## The data:
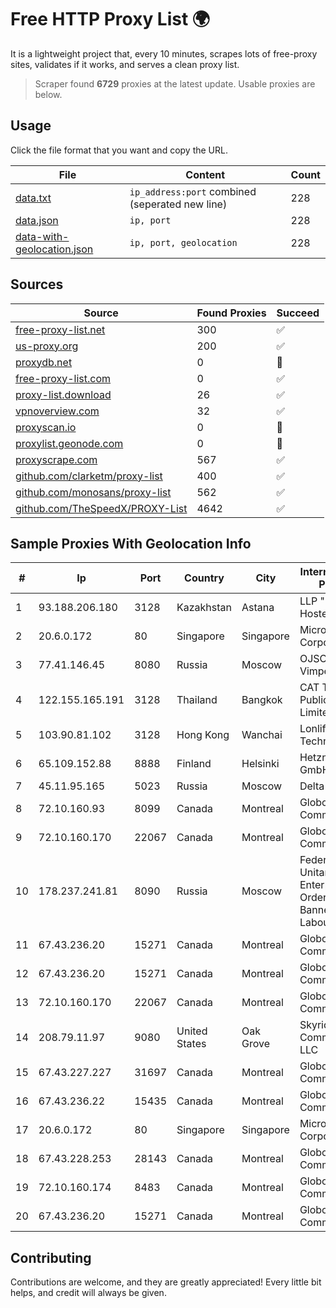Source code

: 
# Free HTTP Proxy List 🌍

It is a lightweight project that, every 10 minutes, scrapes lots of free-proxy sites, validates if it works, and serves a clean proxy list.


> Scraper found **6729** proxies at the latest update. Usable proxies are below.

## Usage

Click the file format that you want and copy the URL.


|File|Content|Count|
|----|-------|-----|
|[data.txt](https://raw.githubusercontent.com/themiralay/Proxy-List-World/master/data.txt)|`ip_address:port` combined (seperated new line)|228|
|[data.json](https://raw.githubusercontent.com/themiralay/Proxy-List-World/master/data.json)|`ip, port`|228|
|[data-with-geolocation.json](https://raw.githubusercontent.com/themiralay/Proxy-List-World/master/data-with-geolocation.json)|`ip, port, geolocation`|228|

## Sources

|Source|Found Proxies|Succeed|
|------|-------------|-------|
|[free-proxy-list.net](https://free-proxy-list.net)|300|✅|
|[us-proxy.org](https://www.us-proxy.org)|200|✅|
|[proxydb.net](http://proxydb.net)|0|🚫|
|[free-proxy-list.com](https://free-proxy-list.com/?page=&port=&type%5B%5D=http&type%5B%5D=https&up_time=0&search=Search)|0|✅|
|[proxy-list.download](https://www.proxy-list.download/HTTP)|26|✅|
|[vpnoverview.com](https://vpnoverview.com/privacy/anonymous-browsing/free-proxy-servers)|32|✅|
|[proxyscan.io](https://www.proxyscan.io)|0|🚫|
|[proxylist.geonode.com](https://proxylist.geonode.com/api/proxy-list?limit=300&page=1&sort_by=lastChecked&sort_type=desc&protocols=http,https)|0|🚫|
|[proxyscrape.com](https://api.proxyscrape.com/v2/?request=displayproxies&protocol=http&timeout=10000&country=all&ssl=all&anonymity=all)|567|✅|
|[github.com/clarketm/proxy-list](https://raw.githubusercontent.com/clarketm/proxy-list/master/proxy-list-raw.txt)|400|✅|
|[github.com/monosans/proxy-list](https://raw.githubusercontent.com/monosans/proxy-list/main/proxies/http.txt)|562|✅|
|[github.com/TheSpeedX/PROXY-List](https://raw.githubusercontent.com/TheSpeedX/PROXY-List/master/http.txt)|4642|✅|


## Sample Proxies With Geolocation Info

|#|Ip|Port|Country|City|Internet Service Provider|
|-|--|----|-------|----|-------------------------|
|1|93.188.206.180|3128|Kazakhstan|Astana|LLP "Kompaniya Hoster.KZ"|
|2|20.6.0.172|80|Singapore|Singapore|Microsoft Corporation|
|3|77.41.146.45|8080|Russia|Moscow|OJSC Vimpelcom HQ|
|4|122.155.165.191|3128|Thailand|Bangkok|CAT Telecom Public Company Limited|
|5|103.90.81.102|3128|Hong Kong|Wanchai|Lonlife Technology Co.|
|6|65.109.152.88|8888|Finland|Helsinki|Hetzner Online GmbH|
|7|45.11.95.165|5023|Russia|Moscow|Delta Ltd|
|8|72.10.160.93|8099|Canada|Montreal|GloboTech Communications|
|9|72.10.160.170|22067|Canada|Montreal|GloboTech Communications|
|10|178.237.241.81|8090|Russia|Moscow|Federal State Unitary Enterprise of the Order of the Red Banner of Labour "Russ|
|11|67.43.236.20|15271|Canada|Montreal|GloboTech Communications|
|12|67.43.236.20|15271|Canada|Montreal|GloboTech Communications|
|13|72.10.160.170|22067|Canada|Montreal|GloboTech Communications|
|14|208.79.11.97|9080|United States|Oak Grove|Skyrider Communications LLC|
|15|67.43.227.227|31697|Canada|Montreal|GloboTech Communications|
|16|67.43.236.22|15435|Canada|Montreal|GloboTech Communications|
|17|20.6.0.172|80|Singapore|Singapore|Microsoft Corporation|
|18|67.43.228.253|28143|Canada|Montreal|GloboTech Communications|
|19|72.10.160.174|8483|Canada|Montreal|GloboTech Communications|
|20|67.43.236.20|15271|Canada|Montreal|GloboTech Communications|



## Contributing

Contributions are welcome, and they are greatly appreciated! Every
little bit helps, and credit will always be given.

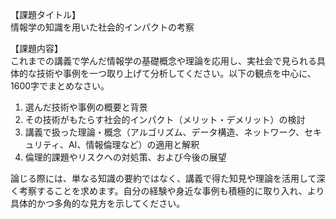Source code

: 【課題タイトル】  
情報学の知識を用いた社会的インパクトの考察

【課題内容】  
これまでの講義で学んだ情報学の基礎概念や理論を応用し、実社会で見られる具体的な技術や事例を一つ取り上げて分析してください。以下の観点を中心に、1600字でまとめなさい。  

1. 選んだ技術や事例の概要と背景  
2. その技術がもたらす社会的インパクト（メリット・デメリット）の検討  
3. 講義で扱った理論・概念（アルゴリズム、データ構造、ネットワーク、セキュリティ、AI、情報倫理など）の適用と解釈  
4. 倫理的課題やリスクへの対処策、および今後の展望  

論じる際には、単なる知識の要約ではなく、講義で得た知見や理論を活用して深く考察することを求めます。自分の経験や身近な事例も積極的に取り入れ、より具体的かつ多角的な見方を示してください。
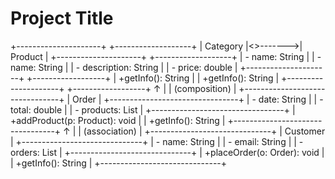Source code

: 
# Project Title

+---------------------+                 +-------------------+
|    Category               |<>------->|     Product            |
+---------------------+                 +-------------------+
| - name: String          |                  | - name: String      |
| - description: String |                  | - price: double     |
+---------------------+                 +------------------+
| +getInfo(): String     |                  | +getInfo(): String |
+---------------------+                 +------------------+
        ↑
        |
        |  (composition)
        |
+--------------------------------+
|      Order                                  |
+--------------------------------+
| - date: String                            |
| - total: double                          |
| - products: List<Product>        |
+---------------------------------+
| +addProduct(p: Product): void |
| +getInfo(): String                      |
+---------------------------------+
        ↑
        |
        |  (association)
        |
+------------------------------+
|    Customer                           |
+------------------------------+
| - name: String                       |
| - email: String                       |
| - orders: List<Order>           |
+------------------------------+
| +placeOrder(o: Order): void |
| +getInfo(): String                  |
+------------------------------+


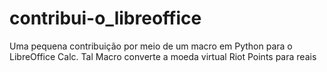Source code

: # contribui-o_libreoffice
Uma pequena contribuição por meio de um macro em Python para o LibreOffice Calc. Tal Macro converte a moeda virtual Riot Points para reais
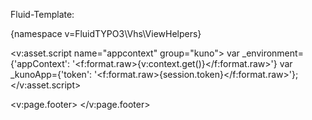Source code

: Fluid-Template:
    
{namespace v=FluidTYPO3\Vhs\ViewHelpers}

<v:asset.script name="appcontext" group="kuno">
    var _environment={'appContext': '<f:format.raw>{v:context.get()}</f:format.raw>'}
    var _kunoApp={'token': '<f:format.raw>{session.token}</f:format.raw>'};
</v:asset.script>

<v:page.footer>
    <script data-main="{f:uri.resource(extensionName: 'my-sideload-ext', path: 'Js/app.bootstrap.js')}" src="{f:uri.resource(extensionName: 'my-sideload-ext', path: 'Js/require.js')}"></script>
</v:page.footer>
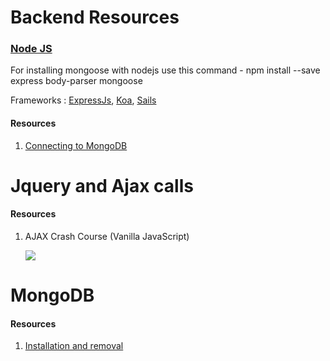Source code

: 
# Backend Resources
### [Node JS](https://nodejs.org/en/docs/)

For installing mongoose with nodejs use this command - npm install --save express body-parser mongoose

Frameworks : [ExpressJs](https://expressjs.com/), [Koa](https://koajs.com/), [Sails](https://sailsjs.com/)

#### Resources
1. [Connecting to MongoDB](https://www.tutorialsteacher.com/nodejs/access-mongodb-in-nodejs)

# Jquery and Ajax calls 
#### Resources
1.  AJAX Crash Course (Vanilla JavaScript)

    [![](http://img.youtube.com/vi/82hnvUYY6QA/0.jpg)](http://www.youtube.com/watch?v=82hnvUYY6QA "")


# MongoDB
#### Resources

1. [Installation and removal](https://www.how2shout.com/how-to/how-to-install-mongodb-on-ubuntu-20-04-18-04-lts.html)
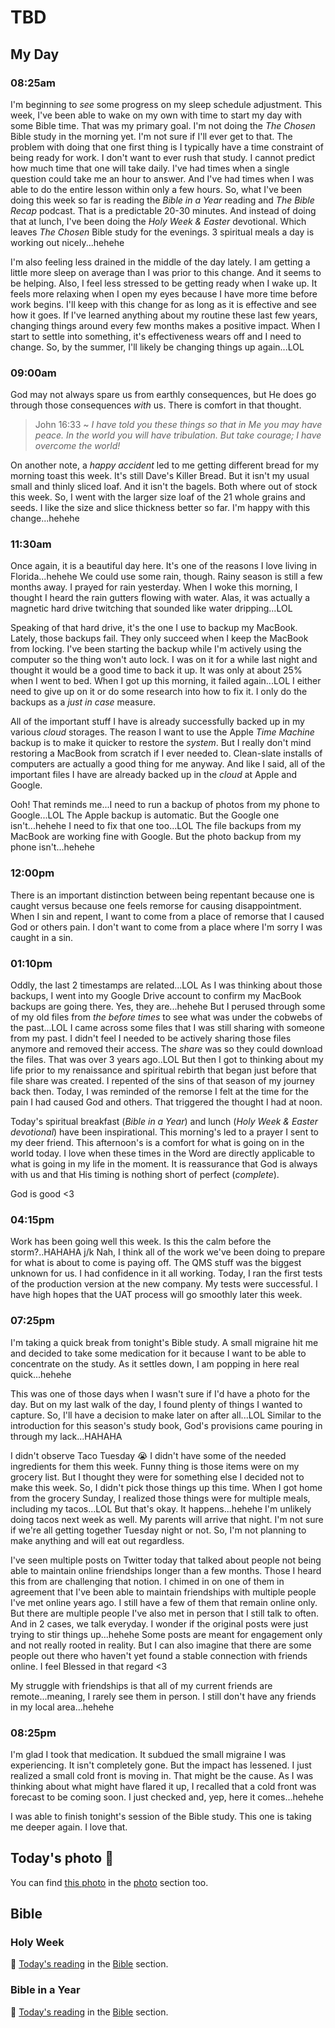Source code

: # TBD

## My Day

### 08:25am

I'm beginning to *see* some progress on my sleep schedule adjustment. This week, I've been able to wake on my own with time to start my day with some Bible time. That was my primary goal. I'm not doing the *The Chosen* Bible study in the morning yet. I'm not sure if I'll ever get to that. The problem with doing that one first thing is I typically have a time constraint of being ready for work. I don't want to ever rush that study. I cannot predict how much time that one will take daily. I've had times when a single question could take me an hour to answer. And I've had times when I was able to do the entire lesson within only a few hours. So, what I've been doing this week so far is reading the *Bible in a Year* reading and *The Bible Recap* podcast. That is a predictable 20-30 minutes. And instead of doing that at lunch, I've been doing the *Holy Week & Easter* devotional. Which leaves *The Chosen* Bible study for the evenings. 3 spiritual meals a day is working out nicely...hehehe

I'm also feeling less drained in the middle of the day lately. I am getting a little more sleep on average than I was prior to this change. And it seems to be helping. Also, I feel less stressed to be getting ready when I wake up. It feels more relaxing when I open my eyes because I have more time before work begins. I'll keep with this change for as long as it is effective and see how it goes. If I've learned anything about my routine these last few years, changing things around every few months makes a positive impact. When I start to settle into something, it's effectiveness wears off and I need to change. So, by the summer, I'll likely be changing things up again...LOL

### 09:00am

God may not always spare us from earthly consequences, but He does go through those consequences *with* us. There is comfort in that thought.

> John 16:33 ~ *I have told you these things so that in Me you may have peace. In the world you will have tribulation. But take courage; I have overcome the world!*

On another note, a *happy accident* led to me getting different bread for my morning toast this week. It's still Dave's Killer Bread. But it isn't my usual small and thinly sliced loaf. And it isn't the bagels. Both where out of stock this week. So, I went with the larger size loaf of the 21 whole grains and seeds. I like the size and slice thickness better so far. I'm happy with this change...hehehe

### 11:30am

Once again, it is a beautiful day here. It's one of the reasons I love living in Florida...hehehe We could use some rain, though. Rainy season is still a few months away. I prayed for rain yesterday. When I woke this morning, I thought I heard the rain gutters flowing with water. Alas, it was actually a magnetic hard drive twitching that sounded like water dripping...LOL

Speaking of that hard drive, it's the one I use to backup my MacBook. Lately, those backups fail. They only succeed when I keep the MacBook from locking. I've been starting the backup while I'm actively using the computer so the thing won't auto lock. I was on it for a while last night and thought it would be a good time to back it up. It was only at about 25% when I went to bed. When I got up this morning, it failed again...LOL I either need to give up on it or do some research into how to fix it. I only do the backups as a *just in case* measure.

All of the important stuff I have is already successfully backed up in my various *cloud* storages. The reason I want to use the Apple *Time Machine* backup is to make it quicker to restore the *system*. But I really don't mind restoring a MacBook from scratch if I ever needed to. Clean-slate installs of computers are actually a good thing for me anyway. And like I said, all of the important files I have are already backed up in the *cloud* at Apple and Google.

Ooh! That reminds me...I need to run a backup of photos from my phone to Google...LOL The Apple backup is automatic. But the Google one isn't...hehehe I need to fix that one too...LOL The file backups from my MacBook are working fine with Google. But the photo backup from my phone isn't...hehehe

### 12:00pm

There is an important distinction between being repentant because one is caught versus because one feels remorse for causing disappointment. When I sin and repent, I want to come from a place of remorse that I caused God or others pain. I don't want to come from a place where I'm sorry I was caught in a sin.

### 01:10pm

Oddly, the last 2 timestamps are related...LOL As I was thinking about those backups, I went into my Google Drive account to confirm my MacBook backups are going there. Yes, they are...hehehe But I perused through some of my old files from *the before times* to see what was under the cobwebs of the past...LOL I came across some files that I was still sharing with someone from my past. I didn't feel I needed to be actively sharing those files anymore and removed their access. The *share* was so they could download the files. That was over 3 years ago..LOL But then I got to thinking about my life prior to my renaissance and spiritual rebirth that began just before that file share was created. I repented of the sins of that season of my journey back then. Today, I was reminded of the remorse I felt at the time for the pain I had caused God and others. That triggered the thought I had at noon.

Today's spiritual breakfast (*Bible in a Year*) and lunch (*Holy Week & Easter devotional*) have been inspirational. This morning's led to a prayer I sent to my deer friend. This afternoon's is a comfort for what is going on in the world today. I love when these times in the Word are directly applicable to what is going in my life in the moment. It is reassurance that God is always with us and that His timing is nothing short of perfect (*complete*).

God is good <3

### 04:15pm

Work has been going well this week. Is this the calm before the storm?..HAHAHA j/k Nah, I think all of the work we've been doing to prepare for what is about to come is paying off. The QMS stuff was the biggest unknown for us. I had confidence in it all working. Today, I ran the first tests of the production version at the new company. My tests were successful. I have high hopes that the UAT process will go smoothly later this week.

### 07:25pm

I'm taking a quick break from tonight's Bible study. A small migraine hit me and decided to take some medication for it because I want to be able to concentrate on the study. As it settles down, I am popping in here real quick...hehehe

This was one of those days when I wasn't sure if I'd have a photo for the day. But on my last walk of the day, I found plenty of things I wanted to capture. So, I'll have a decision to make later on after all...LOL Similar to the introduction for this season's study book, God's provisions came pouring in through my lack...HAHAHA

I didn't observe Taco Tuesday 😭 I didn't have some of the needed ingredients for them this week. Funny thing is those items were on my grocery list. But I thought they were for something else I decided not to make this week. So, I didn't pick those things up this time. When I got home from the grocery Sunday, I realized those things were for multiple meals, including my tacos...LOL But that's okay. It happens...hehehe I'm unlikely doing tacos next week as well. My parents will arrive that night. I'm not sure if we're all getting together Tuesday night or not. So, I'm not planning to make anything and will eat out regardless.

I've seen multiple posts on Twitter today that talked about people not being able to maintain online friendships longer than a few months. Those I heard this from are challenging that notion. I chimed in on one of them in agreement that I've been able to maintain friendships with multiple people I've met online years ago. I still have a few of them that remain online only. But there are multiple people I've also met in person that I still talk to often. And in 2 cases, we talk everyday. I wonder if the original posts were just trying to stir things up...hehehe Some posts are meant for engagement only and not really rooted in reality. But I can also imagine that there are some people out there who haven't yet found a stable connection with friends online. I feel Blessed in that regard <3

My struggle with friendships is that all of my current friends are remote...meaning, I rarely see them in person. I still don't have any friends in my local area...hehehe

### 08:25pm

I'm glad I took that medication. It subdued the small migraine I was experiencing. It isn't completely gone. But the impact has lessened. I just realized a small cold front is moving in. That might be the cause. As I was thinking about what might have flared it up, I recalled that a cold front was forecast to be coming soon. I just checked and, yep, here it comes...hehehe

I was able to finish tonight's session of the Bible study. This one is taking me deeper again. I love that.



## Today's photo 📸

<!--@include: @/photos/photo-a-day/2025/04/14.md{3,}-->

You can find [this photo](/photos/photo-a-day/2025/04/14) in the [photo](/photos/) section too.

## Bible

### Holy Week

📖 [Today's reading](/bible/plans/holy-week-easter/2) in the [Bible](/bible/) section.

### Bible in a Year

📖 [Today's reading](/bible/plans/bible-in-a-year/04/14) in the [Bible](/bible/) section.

## Work to complete:
Every line that contains "section" should be copied out of the data.

## Written answer:
You can find [this photo](/photos/photo-a-day/2025/04/14) in the [photo](/photos/) section too.
📖 [Today's reading](/bible/plans/holy-week-easter/2) in the [Bible](/bible/) section.
📖 [Today's reading](/bible/plans/bible-in-a-year/04/14) in the [Bible](/bible/) section.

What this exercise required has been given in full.